Applications for these and other electrochemical devices are growing: in the future, fuel cells could heat and power our homes, while advanced batteries could become standard for powering vehicles.
To achieve these strides, we need electrochemical devices to give better performance, and sustain this for longer. Diagnostic techniques like those used in human healthcare – taking a pulse, measuring the subject’s temperature, and x-raying the structure – give the Electrochemical Innovation Lab at UCL Chemical Engineering vital clues to understanding their operation.

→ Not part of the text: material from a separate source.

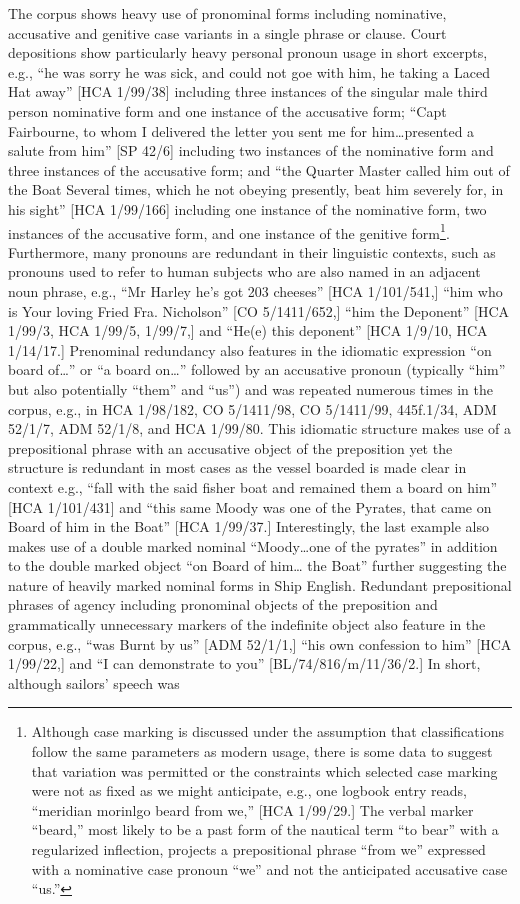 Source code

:\begin{styleStandard}
The corpus shows heavy use of pronominal forms including nominative, accusative and genitive case variants in a single phrase or clause. Court depositions show particularly heavy personal pronoun usage in short excerpts, e.g., “he was sorry he was sick, and could not goe with him, he taking a Laced Hat away” [HCA 1/99/38] including three instances of the singular male third person nominative form and one instance of the accusative form; “Capt Fairbourne, to whom I delivered the letter you sent me for him…presented a salute from him” [SP 42/6] including two instances of the nominative form and three instances of the accusative form; and “the Quarter Master called him out of the Boat Several times, which he not obeying presently, beat him severely for, in his sight” [HCA 1/99/166] including one instance of the nominative form, two instances of the accusative form, and one instance of the genitive form\footnote{ Although case marking is discussed under the assumption that classifications follow the same parameters as modern usage, there is some data to suggest that variation was permitted or the constraints which selected case marking were not as fixed as we might anticipate, e.g., one logbook entry reads, “meridian morinlgo beard from we,” [HCA 1/99/29.] The verbal marker “beard,” most likely to be a past form of the nautical term “to bear” with a regularized inflection, projects a prepositional phrase “from we” expressed with a nominative case pronoun “we” and not the anticipated accusative case “us.” }. Furthermore, many pronouns are redundant in their linguistic contexts, such as pronouns used to refer to human subjects who are also named in an adjacent noun phrase, e.g., “Mr Harley he’s got 203 cheeses” [HCA 1/101/541,] “him who is Your loving Fried Fra. Nicholson” [CO 5/1411/652,] “him the Deponent” [HCA 1/99/3, HCA 1/99/5, 1/99/7,] and “He(e) this deponent” [HCA 1/9/10, HCA 1/14/17.] Prenominal redundancy also features in the idiomatic expression “on board of…” or “a board on…” followed by an accusative pronoun (typically “him” but also potentially “them” and “us”) and was repeated numerous times in the corpus, e.g., in HCA 1/98/182, CO 5/1411/98, CO 5/1411/99, 445f.1/34, ADM 52/1/7, ADM 52/1/8, and HCA 1/99/80. This idiomatic structure makes use of a prepositional phrase with an accusative object of the preposition yet the structure is redundant in most cases as the vessel boarded is made clear in context e.g., “fall with the said fisher boat and remained them a board on him” [HCA 1/101/431] and “this same Moody was one of the Pyrates, that came on Board of him in the Boat” [HCA 1/99/37.] Interestingly, the last example also makes use of a double marked nominal “Moody…one of the pyrates” in addition to the double marked object “on Board of him… the Boat” further suggesting the nature of heavily marked nominal forms in Ship English. Redundant prepositional phrases of agency including pronominal objects of the preposition and grammatically unnecessary markers of the indefinite object also feature in the corpus, e.g., “was Burnt by us” [ADM 52/1/1,] “his own confession to him” [HCA 1/99/22,] and “I can demonstrate to you” [BL/74/816/m/11/36/2.] In short, although sailors’ speech was 
\end{styleStandard}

For example, measuring how a fuel cell changes dimension or ‘breathes’ during operation can show how the electrolyte is moving inside the device; infrared thermal imaging can identify hot spots within cells where failure may occur; and X-ray imaging reveals how the microstructure of electrodes changes during battery charging. See a video of this work in action here:
These tools give researchers unique understanding of the working of electrochemical devices, allowing them to optimise operation and develop new designs which make use of cutting-edge materials. These insights have led to innovations such as the “Flexible Fuel Cell”, a new technology that uses cost-effective, lightweight printed circuit boards to construct the layers that make up a fuel cell stack.
Nano-scale X-ray imaging of fuel cell electrodes informs new materials engineering to make devices last longer, and novel experiments in ultra-fast flow visualisation enable the engineering of water electrolysers for more efficient hydrogen production.
These approaches enable researchers to visualise the “organs” of working devices, monitor their state of health and prolong their lifetime. This work is helping to shape the design of a new generation of electrochemical devices: coming soon to a phone, car, home or power plant near you!
Just one example of how research at UCL Chemical Engineering could change the world.